Please copy each line below that contains the word "image".
Start of Material shown
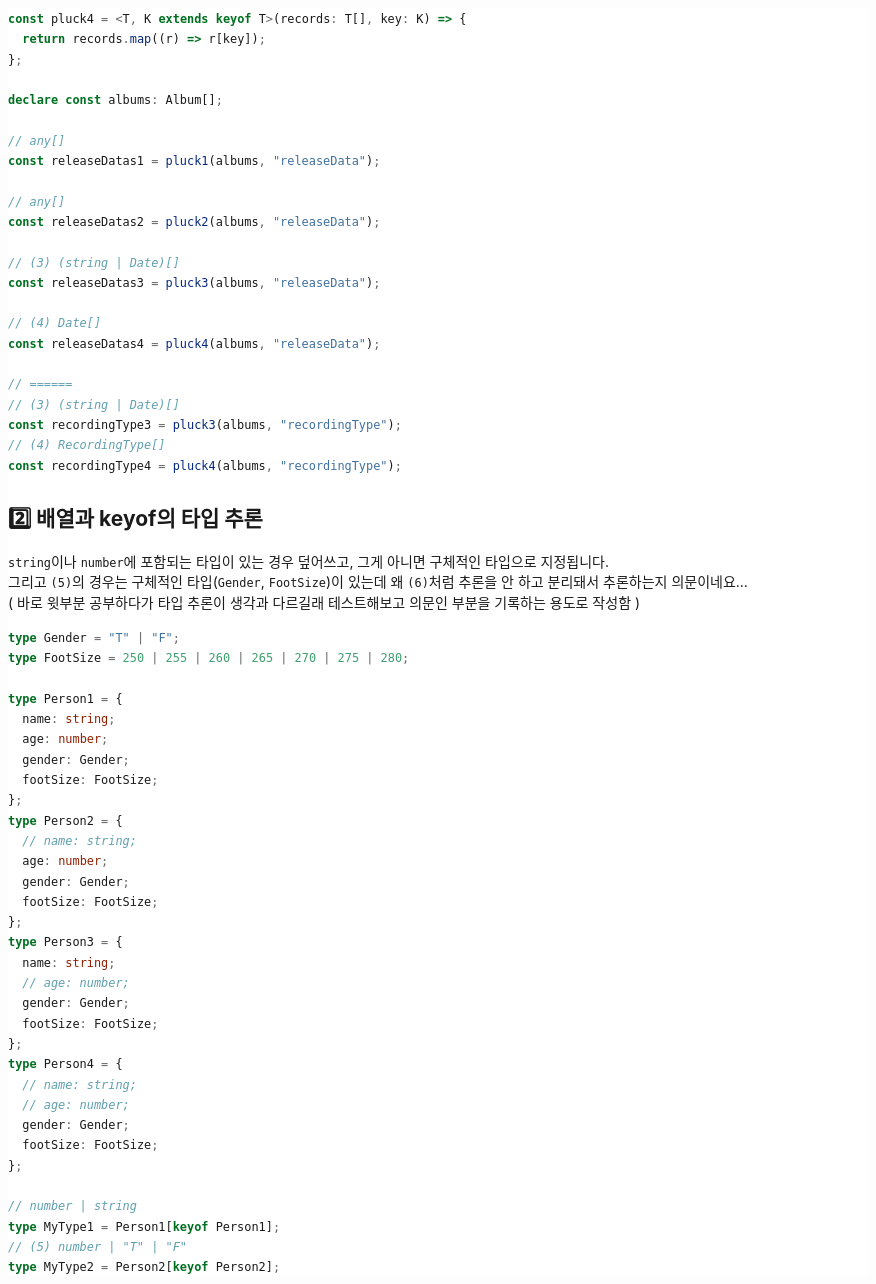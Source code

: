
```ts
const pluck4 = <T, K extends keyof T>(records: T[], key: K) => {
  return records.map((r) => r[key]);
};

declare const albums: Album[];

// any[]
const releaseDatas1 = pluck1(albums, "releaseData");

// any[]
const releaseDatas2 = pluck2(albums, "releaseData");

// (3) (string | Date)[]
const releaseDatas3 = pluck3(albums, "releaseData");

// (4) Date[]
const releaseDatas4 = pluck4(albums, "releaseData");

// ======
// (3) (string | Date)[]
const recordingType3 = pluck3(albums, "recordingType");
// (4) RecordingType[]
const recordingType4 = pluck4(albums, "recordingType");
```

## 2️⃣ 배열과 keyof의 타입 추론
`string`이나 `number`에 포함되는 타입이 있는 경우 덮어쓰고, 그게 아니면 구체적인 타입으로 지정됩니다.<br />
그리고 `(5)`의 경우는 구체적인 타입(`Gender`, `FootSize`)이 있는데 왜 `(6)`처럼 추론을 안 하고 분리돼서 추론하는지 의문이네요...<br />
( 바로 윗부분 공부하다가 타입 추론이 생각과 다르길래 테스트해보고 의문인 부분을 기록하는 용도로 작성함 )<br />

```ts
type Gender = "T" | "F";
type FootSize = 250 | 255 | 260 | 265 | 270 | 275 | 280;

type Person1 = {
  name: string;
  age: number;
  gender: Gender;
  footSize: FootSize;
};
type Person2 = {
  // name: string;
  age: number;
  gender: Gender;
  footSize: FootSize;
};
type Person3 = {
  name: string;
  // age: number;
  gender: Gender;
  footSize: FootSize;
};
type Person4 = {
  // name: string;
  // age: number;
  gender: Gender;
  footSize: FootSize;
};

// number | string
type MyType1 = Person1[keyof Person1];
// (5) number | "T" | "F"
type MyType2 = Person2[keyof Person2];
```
End of Material shown
Start of Material shown
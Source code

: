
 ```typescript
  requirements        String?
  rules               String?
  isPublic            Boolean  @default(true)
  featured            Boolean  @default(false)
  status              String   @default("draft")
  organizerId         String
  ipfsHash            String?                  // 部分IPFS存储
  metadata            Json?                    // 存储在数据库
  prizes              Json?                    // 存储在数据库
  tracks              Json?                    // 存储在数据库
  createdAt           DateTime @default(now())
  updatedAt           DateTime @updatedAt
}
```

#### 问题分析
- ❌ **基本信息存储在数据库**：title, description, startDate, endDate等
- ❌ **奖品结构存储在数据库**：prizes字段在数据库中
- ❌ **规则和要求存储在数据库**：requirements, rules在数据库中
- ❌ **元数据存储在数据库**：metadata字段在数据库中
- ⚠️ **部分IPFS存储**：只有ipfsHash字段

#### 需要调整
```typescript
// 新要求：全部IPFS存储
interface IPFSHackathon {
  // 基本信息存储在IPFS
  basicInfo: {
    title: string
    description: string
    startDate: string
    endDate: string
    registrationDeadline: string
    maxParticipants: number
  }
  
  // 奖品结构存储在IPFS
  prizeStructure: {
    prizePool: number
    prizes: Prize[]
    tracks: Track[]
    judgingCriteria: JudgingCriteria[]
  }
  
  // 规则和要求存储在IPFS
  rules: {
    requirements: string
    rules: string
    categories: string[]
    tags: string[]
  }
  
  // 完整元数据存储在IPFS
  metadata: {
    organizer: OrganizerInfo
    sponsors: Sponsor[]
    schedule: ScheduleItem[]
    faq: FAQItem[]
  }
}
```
End of Material shown
Start of Material shown
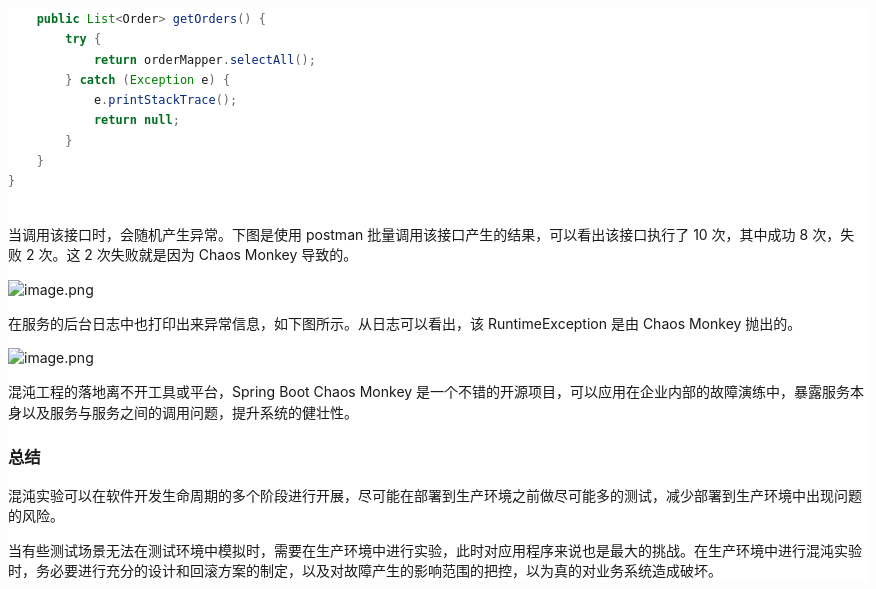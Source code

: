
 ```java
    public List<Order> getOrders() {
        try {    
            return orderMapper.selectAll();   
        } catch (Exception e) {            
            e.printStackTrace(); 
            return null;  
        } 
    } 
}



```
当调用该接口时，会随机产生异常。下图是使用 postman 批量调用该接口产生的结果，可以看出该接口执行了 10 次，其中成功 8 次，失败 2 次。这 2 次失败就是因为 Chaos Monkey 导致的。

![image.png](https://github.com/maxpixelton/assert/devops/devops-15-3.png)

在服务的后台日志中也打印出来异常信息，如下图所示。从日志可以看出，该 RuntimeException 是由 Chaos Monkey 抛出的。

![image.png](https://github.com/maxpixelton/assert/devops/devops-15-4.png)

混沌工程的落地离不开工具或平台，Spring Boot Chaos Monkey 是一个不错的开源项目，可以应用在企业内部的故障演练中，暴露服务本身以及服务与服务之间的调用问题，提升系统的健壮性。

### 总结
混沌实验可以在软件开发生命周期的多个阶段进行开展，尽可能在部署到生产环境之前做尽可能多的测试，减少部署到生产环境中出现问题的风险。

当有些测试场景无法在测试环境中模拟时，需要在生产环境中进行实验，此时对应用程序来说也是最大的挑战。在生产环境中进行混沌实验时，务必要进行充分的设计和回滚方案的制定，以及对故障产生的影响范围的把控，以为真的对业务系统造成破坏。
End of Material shown
### Response to the task
![image.png](https://github.com/maxpixelton/assert/devops/devops-15-3.png)
![image.png](https://github.com/maxpixelton/assert/devops/devops-15-4.png)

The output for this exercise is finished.